Trestle Tales: Vestiges of the N&W

The Nickel Plate Road built a steel trestle over the Grand River in Painesville in 1905. It continued to stand through two changes in railroad ownership, the transition from steam to diesel power, and the end of passenger service.

But even a structure as imposing as a steel trestle is not forever. In March 2017 contractors hired by Norfolk Southern began building a new bridge largely constructed of pre-cast concrete.

That 1,318-foot structure opened to rail traffic on Sept. 30, 2018, when eastbound intermodal train 206 was the first train to use it.

The contractor then began removing the trestle, which was located north of the new bridge, and before the end of the year it was gone.

Since 2003 Ed Ribinskas has lived minutes away from the Painesville trestle. He attended Riverside High School, which was and still is a stone’s throw away from the trestle’s location.

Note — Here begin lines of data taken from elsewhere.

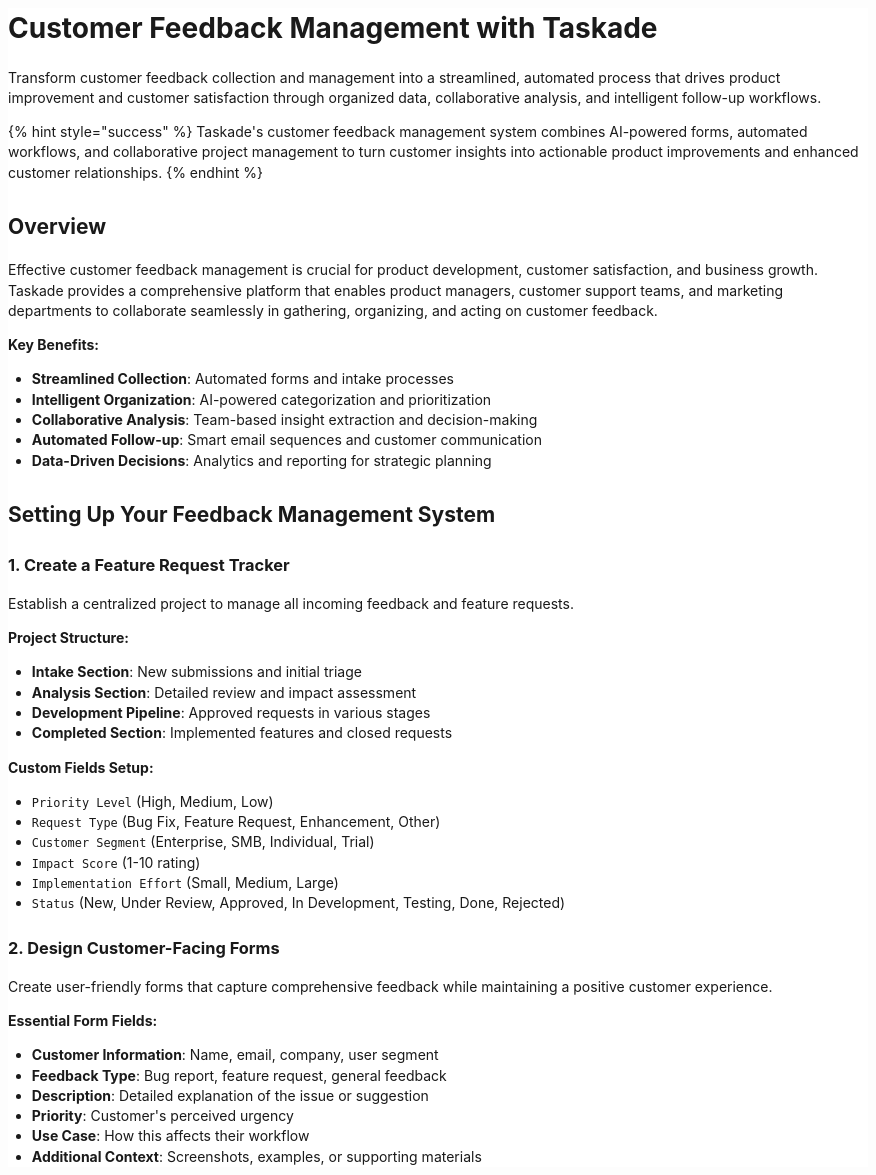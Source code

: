 # Customer Feedback Management with Taskade

Transform customer feedback collection and management into a streamlined, automated process that drives product improvement and customer satisfaction through organized data, collaborative analysis, and intelligent follow-up workflows.

{% hint style="success" %}
Taskade's customer feedback management system combines AI-powered forms, automated workflows, and collaborative project management to turn customer insights into actionable product improvements and enhanced customer relationships.
{% endhint %}

## Overview

Effective customer feedback management is crucial for product development, customer satisfaction, and business growth. Taskade provides a comprehensive platform that enables product managers, customer support teams, and marketing departments to collaborate seamlessly in gathering, organizing, and acting on customer feedback.

**Key Benefits:**
- **Streamlined Collection**: Automated forms and intake processes
- **Intelligent Organization**: AI-powered categorization and prioritization
- **Collaborative Analysis**: Team-based insight extraction and decision-making
- **Automated Follow-up**: Smart email sequences and customer communication
- **Data-Driven Decisions**: Analytics and reporting for strategic planning

## Setting Up Your Feedback Management System

### 1. Create a Feature Request Tracker

Establish a centralized project to manage all incoming feedback and feature requests.

**Project Structure:**
- **Intake Section**: New submissions and initial triage
- **Analysis Section**: Detailed review and impact assessment
- **Development Pipeline**: Approved requests in various stages
- **Completed Section**: Implemented features and closed requests

**Custom Fields Setup:**
- `Priority Level` (High, Medium, Low)
- `Request Type` (Bug Fix, Feature Request, Enhancement, Other)
- `Customer Segment` (Enterprise, SMB, Individual, Trial)
- `Impact Score` (1-10 rating)
- `Implementation Effort` (Small, Medium, Large)
- `Status` (New, Under Review, Approved, In Development, Testing, Done, Rejected)

### 2. Design Customer-Facing Forms

Create user-friendly forms that capture comprehensive feedback while maintaining a positive customer experience.

**Essential Form Fields:**
- **Customer Information**: Name, email, company, user segment
- **Feedback Type**: Bug report, feature request, general feedback
- **Description**: Detailed explanation of the issue or suggestion
- **Priority**: Customer's perceived urgency
- **Use Case**: How this affects their workflow
- **Additional Context**: Screenshots, examples, or supporting materials
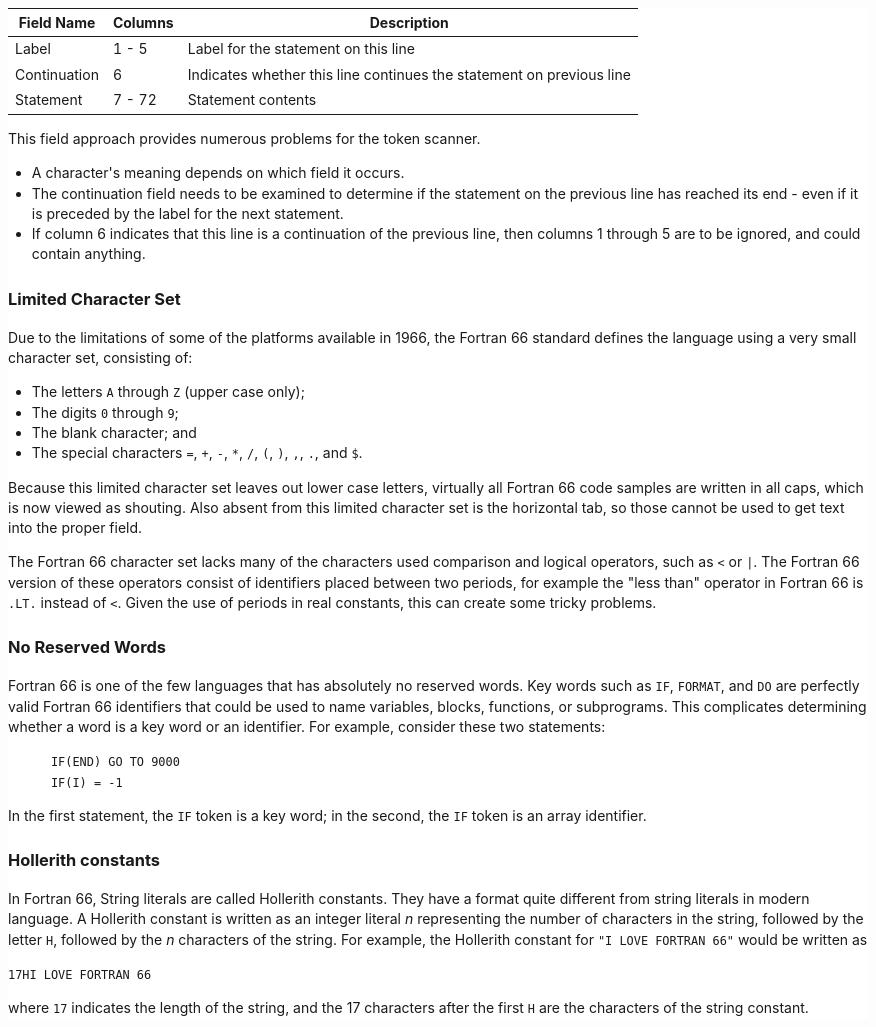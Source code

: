 | Field Name   | Columns | Description     |
|--------------|---------|-----------------|
| Label        | 1 - 5   | Label for the statement on this line |
| Continuation | 6       | Indicates whether this line continues the statement on previous line |
| Statement    | 7 - 72  | Statement contents |

This field approach provides numerous problems for the token scanner.
- A character's meaning depends on which field it occurs.
- The continuation field needs to be examined to determine if the statement on the previous line has reached its end - even if it is preceded by the label for the next statement.
- If column 6 indicates that this line is a continuation of the previous line, then columns 1 through 5 are to be ignored, and could contain anything.

### Limited Character Set

Due to the limitations of some of the platforms available in 1966, the Fortran 66 standard defines the language using a very small character set, consisting of:
- The letters `A` through `Z` (upper case only);
- The digits `0` through `9`;
- The blank character; and
- The special characters `=`, `+`, `-`, `*`, `/`, `(`, `)`, `,`, `.`, and `$`.

Because this limited character set leaves out lower case letters, virtually all Fortran 66 code samples are written in all caps, which is now viewed as shouting. Also absent from this limited character set is the horizontal tab, so those cannot be used to get text into the proper field.

The Fortran 66 character set lacks many of the characters used comparison and logical operators, such as `<` or `|`. The Fortran 66 version of these operators consist of identifiers placed between two periods, for example the "less than" operator in Fortran 66 is `.LT.` instead of `<`. Given the use of periods in real constants, this can create some tricky problems.

### No Reserved Words

Fortran 66 is one of the few languages that has absolutely no reserved words. Key words such as `IF`, `FORMAT`, and `DO` are perfectly valid Fortran 66 identifiers that could be used to name variables, blocks, functions, or subprograms. This complicates determining whether a word is a key word or an identifier. For example, consider these two statements:
```
      IF(END) GO TO 9000
      IF(I) = -1
```
In the first statement, the `IF` token is a key word; in the second, the `IF` token is an array identifier.

### Hollerith constants

In Fortran 66, String literals are called Hollerith constants. They have a format quite different from  string literals in modern language. A Hollerith constant is written as an integer literal _n_ representing the number of characters in the string, followed by the letter `H`, followed by the _n_ characters of the string. For example, the Hollerith constant for `"I LOVE FORTRAN 66"` would be written as
```
17HI LOVE FORTRAN 66
```
where `17` indicates the length of the string, and the 17 characters after the first `H` are the characters of the string constant.
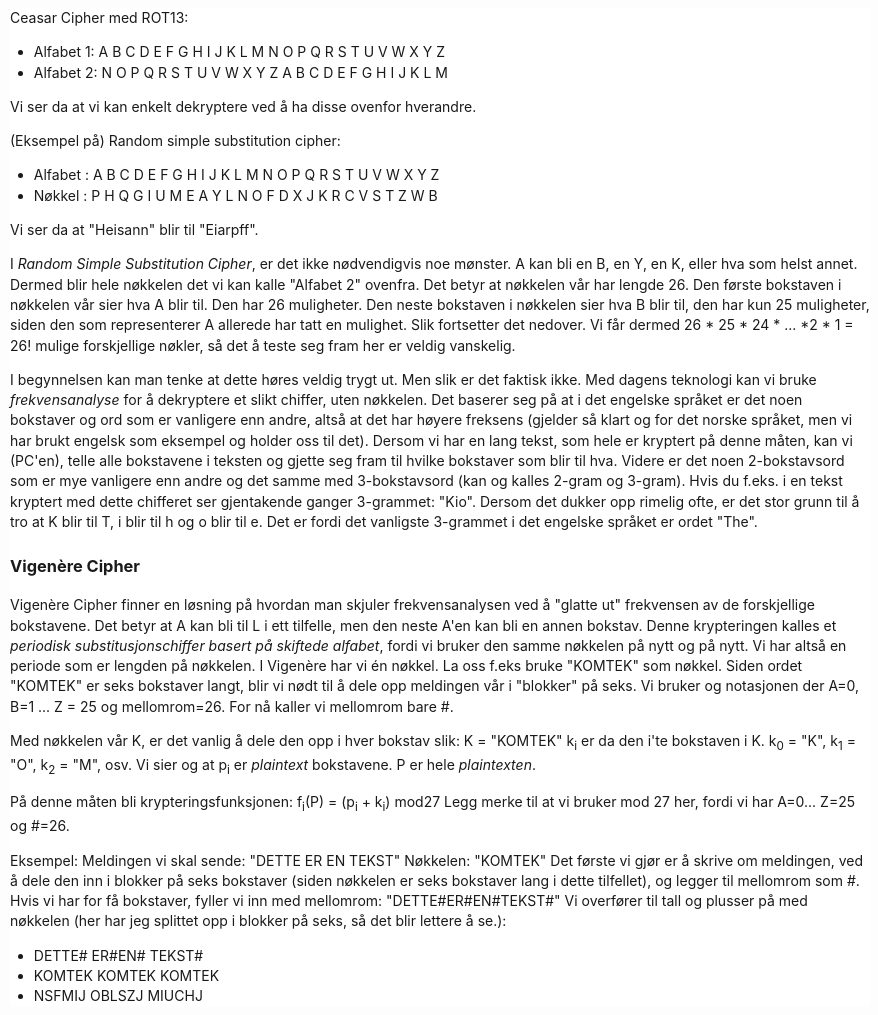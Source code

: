 Ceasar Cipher med ROT13:
- Alfabet 1: A B C D E F G H I J K L M N O P Q R S T U V W X Y Z
- Alfabet 2: N O P Q R S T U V W X Y Z A B C D E F G H I J K L M

Vi ser da at vi kan enkelt dekryptere ved å ha disse ovenfor hverandre. 

(Eksempel på) Random simple substitution cipher: 
- Alfabet : A B C D E F G H I J K L M N O P Q R S T U V W X Y Z
- Nøkkel  : P H Q G I U M E A Y L N O F D X J K R C V S T Z W B

Vi ser da at "Heisann" blir til "Eiarpff". 

I _Random Simple Substitution Cipher_, er det ikke nødvendigvis noe mønster. A kan bli en B, en Y, en K, eller hva som helst annet. Dermed blir hele nøkkelen det vi kan kalle "Alfabet 2" ovenfra. Det betyr at nøkkelen vår har lengde 26. Den første bokstaven i nøkkelen vår sier hva A blir til. Den har 26 muligheter. Den neste bokstaven i nøkkelen sier hva B blir til, den har kun 25 muligheter, siden den som representerer A allerede har tatt en mulighet. Slik fortsetter det nedover. Vi får dermed 26 * 25 * 24 * ... *2 * 1 = 26! mulige forskjellige nøkler, så det å teste seg fram her er veldig vanskelig.

I begynnelsen kan man tenke at dette høres veldig trygt ut. Men slik er det faktisk ikke. Med dagens teknologi kan vi bruke _frekvensanalyse_ for å dekryptere et slikt chiffer, uten nøkkelen. Det baserer seg på at i det engelske språket er det noen bokstaver og ord som er vanligere enn andre, altså at det har høyere freksens (gjelder så klart og for det norske språket, men vi har brukt engelsk som eksempel og holder oss til det). Dersom vi har en lang tekst, som hele er kryptert på denne måten, kan vi (PC'en), telle alle bokstavene i teksten og gjette seg fram til hvilke bokstaver som blir til hva. Videre er det noen 2-bokstavsord som er mye vanligere enn andre og det samme med 3-bokstavsord (kan og kalles 2-gram og 3-gram). Hvis du f.eks. i en tekst kryptert med dette chifferet ser gjentakende ganger 3-grammet: "Kio". Dersom det dukker opp rimelig ofte, er det stor grunn til å tro at K blir til T, i blir til h og o blir til e. Det er fordi det vanligste 3-grammet i det engelske språket er ordet "The". 

### Vigenère Cipher
Vigenère Cipher finner en løsning på hvordan man skjuler frekvensanalysen ved å "glatte ut" frekvensen av de forskjellige bokstavene. Det betyr at A kan bli til L i ett tilfelle, men den neste A'en kan bli en annen bokstav. Denne krypteringen kalles et _periodisk substitusjonschiffer basert på skiftede alfabet_, fordi vi bruker den samme nøkkelen på nytt og på nytt. Vi har altså en periode som er lengden på nøkkelen. 
I Vigenère har vi én nøkkel. La oss f.eks bruke "KOMTEK" som nøkkel. Siden ordet "KOMTEK" er seks bokstaver langt, blir vi nødt til å dele opp meldingen vår i "blokker" på seks. Vi bruker og notasjonen der A=0, B=1 ... Z = 25 og mellomrom=26. For nå kaller vi mellomrom bare \#.

Med nøkkelen vår K, er det vanlig å dele den opp i hver bokstav slik:
K = "KOMTEK"
k<sub>i</sub> er da den i'te bokstaven i K. 
k<sub>0</sub> = "K", k<sub>1</sub> = "O", k<sub>2</sub> = "M", osv. 
Vi sier og at p<sub>i</sub> er _plaintext_ bokstavene. P er hele _plaintexten_.

På denne måten bli krypteringsfunksjonen:
f<sub>i</sub>(P) = (p<sub>i</sub> + k<sub>i</sub>) mod27
Legg merke til at vi bruker mod 27 her, fordi vi har A=0... Z=25 og \#=26. 

Eksempel: 
Meldingen vi skal sende: "DETTE ER EN TEKST"
Nøkkelen: "KOMTEK"
Det første vi gjør er å skrive om meldingen, ved å dele den inn i blokker på seks bokstaver (siden nøkkelen er seks bokstaver lang i dette tilfellet), og legger til mellomrom som \#. Hvis vi har for få bokstaver, fyller vi inn med mellomrom: "DETTE\#ER\#EN\#TEKST\#"
Vi overfører til tall og plusser på med nøkkelen (her har jeg splittet opp i blokker på seks, så det blir lettere å se.):
- DETTE\# ER\#EN\# TEKST\#
- KOMTEK KOMTEK KOMTEK
- NSFMIJ OBLSZJ MIUCHJ
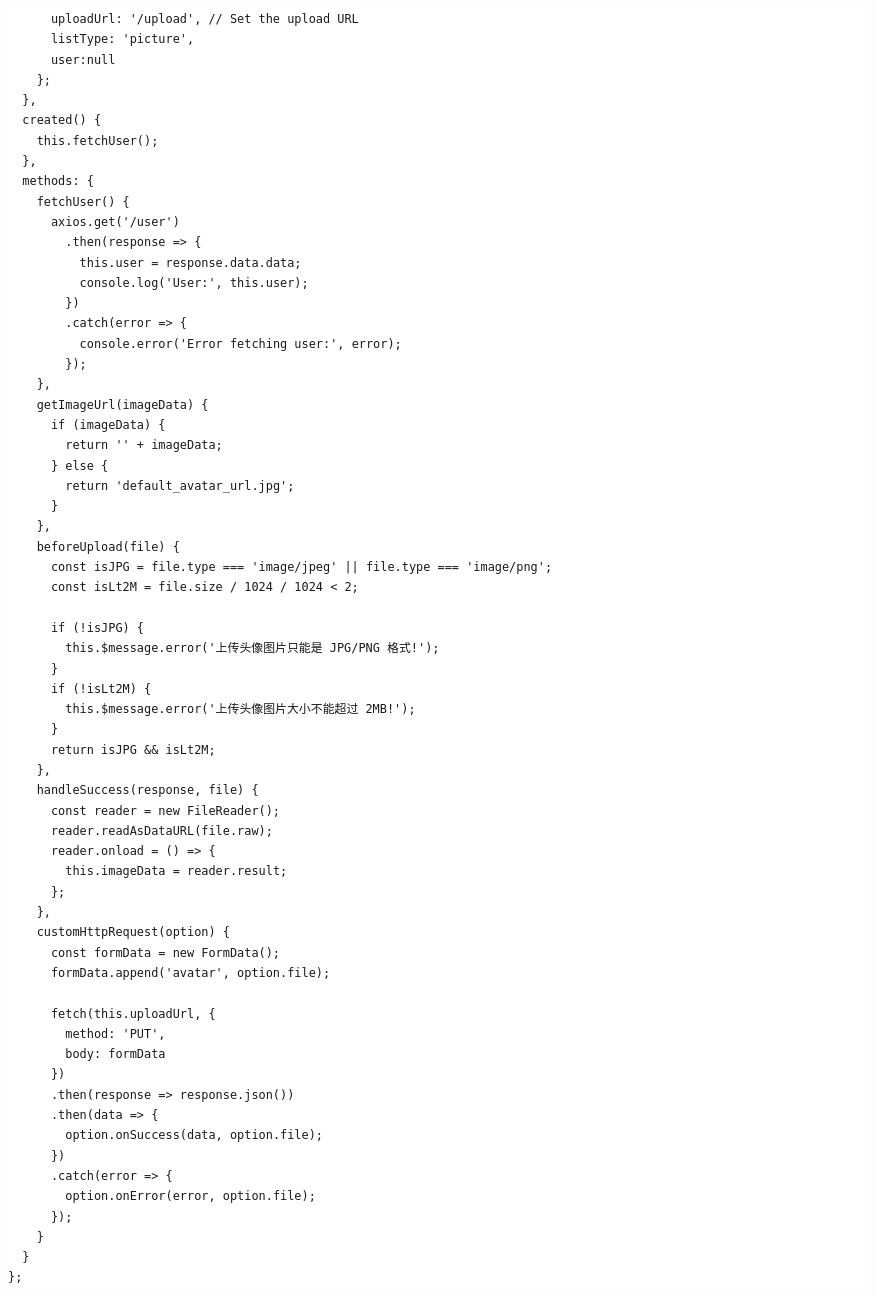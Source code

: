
 ```vue
      uploadUrl: '/upload', // Set the upload URL
      listType: 'picture',
      user:null
    };
  },
  created() {
    this.fetchUser();
  },
  methods: {
    fetchUser() {
      axios.get('/user')
        .then(response => {
          this.user = response.data.data;
          console.log('User:', this.user);
        })
        .catch(error => {
          console.error('Error fetching user:', error);
        });
    },
    getImageUrl(imageData) {
      if (imageData) {
        return '' + imageData;
      } else {
        return 'default_avatar_url.jpg';
      }
    },
    beforeUpload(file) {
      const isJPG = file.type === 'image/jpeg' || file.type === 'image/png';
      const isLt2M = file.size / 1024 / 1024 < 2;

      if (!isJPG) {
        this.$message.error('上传头像图片只能是 JPG/PNG 格式!');
      }
      if (!isLt2M) {
        this.$message.error('上传头像图片大小不能超过 2MB!');
      }
      return isJPG && isLt2M;
    },
    handleSuccess(response, file) {
      const reader = new FileReader();
      reader.readAsDataURL(file.raw);
      reader.onload = () => {
        this.imageData = reader.result;
      };
    },
    customHttpRequest(option) {
      const formData = new FormData();
      formData.append('avatar', option.file);
      
      fetch(this.uploadUrl, {
        method: 'PUT',
        body: formData
      })
      .then(response => response.json())
      .then(data => {
        option.onSuccess(data, option.file);
      })
      .catch(error => {
        option.onError(error, option.file);
      });
    }
  }
};
```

The trestle appears in many of his railroad photographs made on the Nickel Plate Road mainline in Painesville.

This is the first of series of articles with photographs showing how the environment around the trestle and rail operations on the ex-NKP mainline between Cleveland and Buffalo have changed over the years.

Today, Ed looks back to the late 1980s during the first decade of NS operation.

In that era, the trestle was mostly clear of trees and brush. The top two images are thought to be train CN 90 and were made on March 29, 1986.

The CN 90 is shown the next day in the third photograph running long hood forward, which was the usual operating practice during the Norfolk & Western era of the 1970s and 1980s.

The last photo shows Norfolk & Western Class J No. 611 headed to Erie, Pennsylvania, on a ferry move on Aug. 1, 1986.